Goal of the exercise —
Return the full listing exactly as it is written.

========================

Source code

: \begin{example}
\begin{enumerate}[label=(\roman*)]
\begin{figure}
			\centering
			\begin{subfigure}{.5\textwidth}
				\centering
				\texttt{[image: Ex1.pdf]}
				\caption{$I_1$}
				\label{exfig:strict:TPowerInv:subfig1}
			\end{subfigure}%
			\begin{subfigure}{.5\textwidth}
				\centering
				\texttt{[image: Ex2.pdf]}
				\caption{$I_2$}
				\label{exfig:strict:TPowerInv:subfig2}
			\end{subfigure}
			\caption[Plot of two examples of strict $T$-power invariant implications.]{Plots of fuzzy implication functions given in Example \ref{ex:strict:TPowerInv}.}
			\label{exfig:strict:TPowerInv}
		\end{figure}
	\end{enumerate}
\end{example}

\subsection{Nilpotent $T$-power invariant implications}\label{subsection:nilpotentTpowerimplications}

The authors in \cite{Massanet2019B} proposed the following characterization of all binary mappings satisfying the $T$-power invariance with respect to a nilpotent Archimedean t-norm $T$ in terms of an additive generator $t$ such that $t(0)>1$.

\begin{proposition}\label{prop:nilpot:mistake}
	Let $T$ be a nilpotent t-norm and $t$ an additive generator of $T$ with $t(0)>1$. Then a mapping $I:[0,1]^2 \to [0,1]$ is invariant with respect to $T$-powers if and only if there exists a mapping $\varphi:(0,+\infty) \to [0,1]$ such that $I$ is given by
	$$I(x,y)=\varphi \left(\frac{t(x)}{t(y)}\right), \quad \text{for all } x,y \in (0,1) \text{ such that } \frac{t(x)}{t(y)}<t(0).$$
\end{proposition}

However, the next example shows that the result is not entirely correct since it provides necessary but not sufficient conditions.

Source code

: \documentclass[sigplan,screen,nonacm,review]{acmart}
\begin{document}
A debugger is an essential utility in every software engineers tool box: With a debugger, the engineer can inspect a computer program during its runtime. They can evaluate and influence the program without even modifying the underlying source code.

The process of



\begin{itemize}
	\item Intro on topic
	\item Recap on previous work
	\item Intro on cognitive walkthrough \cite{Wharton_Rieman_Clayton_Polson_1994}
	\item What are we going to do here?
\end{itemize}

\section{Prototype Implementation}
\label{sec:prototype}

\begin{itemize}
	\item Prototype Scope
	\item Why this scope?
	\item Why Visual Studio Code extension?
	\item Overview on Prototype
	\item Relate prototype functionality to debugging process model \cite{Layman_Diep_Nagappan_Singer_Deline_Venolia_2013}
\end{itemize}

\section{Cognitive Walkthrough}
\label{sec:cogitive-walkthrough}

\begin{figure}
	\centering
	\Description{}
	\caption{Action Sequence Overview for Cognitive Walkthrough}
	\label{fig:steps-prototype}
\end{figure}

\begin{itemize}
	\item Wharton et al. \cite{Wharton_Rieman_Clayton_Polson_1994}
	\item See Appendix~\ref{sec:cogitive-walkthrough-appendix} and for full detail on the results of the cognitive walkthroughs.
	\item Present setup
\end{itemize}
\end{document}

========================

Written solution —
Source code

: \begin{example}
\begin{enumerate}[label=(\roman*)]
\begin{figure}
			\centering
			\begin{subfigure}{.5\textwidth}
				\centering
				\texttt{[image: Ex1.pdf]}
				\caption{$I_1$}
				\label{exfig:strict:TPowerInv:subfig1}
			\end{subfigure}%
			\begin{subfigure}{.5\textwidth}
				\centering
				\texttt{[image: Ex2.pdf]}
				\caption{$I_2$}
				\label{exfig:strict:TPowerInv:subfig2}
			\end{subfigure}
			\caption[Plot of two examples of strict $T$-power invariant implications.]{Plots of fuzzy implication functions given in Example \ref{ex:strict:TPowerInv}.}
			\label{exfig:strict:TPowerInv}
		\end{figure}
	\end{enumerate}
\end{example}

\subsection{Nilpotent $T$-power invariant implications}\label{subsection:nilpotentTpowerimplications}

The authors in \cite{Massanet2019B} proposed the following characterization of all binary mappings satisfying the $T$-power invariance with respect to a nilpotent Archimedean t-norm $T$ in terms of an additive generator $t$ such that $t(0)>1$.

\begin{proposition}\label{prop:nilpot:mistake}
	Let $T$ be a nilpotent t-norm and $t$ an additive generator of $T$ with $t(0)>1$. Then a mapping $I:[0,1]^2 \to [0,1]$ is invariant with respect to $T$-powers if and only if there exists a mapping $\varphi:(0,+\infty) \to [0,1]$ such that $I$ is given by
	$$I(x,y)=\varphi \left(\frac{t(x)}{t(y)}\right), \quad \text{for all } x,y \in (0,1) \text{ such that } \frac{t(x)}{t(y)}<t(0).$$
\end{proposition}

However, the next example shows that the result is not entirely correct since it provides necessary but not sufficient conditions.

Source code

: \documentclass[sigplan,screen,nonacm,review]{acmart}
\begin{document}
A debugger is an essential utility in every software engineers tool box: With a debugger, the engineer can inspect a computer program during its runtime. They can evaluate and influence the program without even modifying the underlying source code.

The process of



\begin{itemize}
	\item Intro on topic
	\item Recap on previous work
	\item Intro on cognitive walkthrough \cite{Wharton_Rieman_Clayton_Polson_1994}
	\item What are we going to do here?
\end{itemize}

\section{Prototype Implementation}
\label{sec:prototype}

\begin{itemize}
	\item Prototype Scope
	\item Why this scope?
	\item Why Visual Studio Code extension?
	\item Overview on Prototype
	\item Relate prototype functionality to debugging process model \cite{Layman_Diep_Nagappan_Singer_Deline_Venolia_2013}
\end{itemize}

\section{Cognitive Walkthrough}
\label{sec:cogitive-walkthrough}

\begin{figure}
	\centering
	\Description{}
	\caption{Action Sequence Overview for Cognitive Walkthrough}
	\label{fig:steps-prototype}
\end{figure}

\begin{itemize}
	\item Wharton et al. \cite{Wharton_Rieman_Clayton_Polson_1994}
	\item See Appendix~\ref{sec:cogitive-walkthrough-appendix} and for full detail on the results of the cognitive walkthroughs.
	\item Present setup
\end{itemize}
\end{document}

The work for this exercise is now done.